Porter – There are several people I must absolutely acknowledge for without them this volume would not be in your hands. Khalia, working with you has been a gift; I cannot believe we have finally seen this volume across the finish line and into reality! Cynthia and Ellis, your love and support remains one of the greatest gifts in my life. Jet, Case, and Ellis, we have been talking and doing liturgical theology for years together even if you did not know it. Thank you for asking questions, showing grace with my lame answers, and challenging me to be the best father and liturgical theologian I can be. Most importantly, Rebecca, this volume would not exist apart from your support, encouragement, and love. You are always the audience to whom I am writing and the conversation partner with whom I am sharpening and honing my thoughts. By the time this book is in your hands, we will have lived in five different houses and three states since we started working on it. Thank you for believing in me!

Khalia – At the heart of this volume is the imaginative fruit of shared conversations, classroom discussions, emails, text messages with many brilliant minds.
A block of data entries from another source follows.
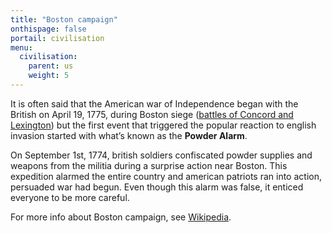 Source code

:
```yaml
---
title: "Boston campaign"
onthispage: false
portail: civilisation
menu:
  civilisation:
    parent: us
    weight: 5
---
```


It is often said that the American war of Independence began with the British on April 19, 1775, during Boston siege ([battles of Concord and Lexington](https://fr.wikipedia.org/wiki/Batailles_de_Lexington_et_Concord)) but the first event that triggered the popular reaction to english invasion started with what’s known as the **Powder Alarm**.

On September 1st, 1774, british soldiers confiscated powder supplies and weapons from the militia during a surprise action near Boston. This expedition alarmed the entire country and american patriots ran into action, persuaded war had begun. Even though this alarm was false, it enticed everyone to be more careful.

For more info about Boston campaign, see [Wikipedia](https://fr.wikipedia.org/wiki/Campagne_de_Boston).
For all who have been a part of the journey in one way or another, I am thankful. Porter, it has been a gift and joy to work with you. Through a lot of life happening, time passing, brainstorming, writing, and rewriting, we have made it! I could not think of a better person to do this work with, and I am grateful for the friendship that has evolved. To the woman whose living faith has been my primary textbook since childhood, my mother Mollie Jelks, your witness is a testament of God's continued activity in the world. To my W650 students, who have inspired me as we have journeyed through the depths of feminist and womanist spirituality and worship together. Your questions, ideas, and thoughtful reflections continue to teach me more than I could have ever expected. Damon, our lived experience of marriage and ministry partnership rests at the heart of my theological reflection and practice. Your support and encouragement fuel me to continue to do the work that rests deep in my soul, even when that soul is weary. To the women of the Feminist and Womanist Studies in Liturgy Seminar of the North American Academy of Liturgy, words cannot express how much you all have encouraged me. You all are the model of communal support and connection. Thank you for embracing me over the years and anchoring my liturgical scholarship journey in grace.

A Word on Reading

There are many ways one can digest these pages. You could opt to read through volume chronologically and in one sitting; this would be long and arduous but certainly possible if you have a lot of free time in front of you. You could cherry pick the essays which interest you most and/or which are assigned for the course(s) you are taking; this is logical, but you may lose the cohesiveness of the overall project that way. Lastly, and the format we suggest, you could read through this Companion as though it was a companion, a trusted conversation partner with whom you are in a meaningful dialogue. This type of reading would be done slowly, intentionally, and over a long period of time.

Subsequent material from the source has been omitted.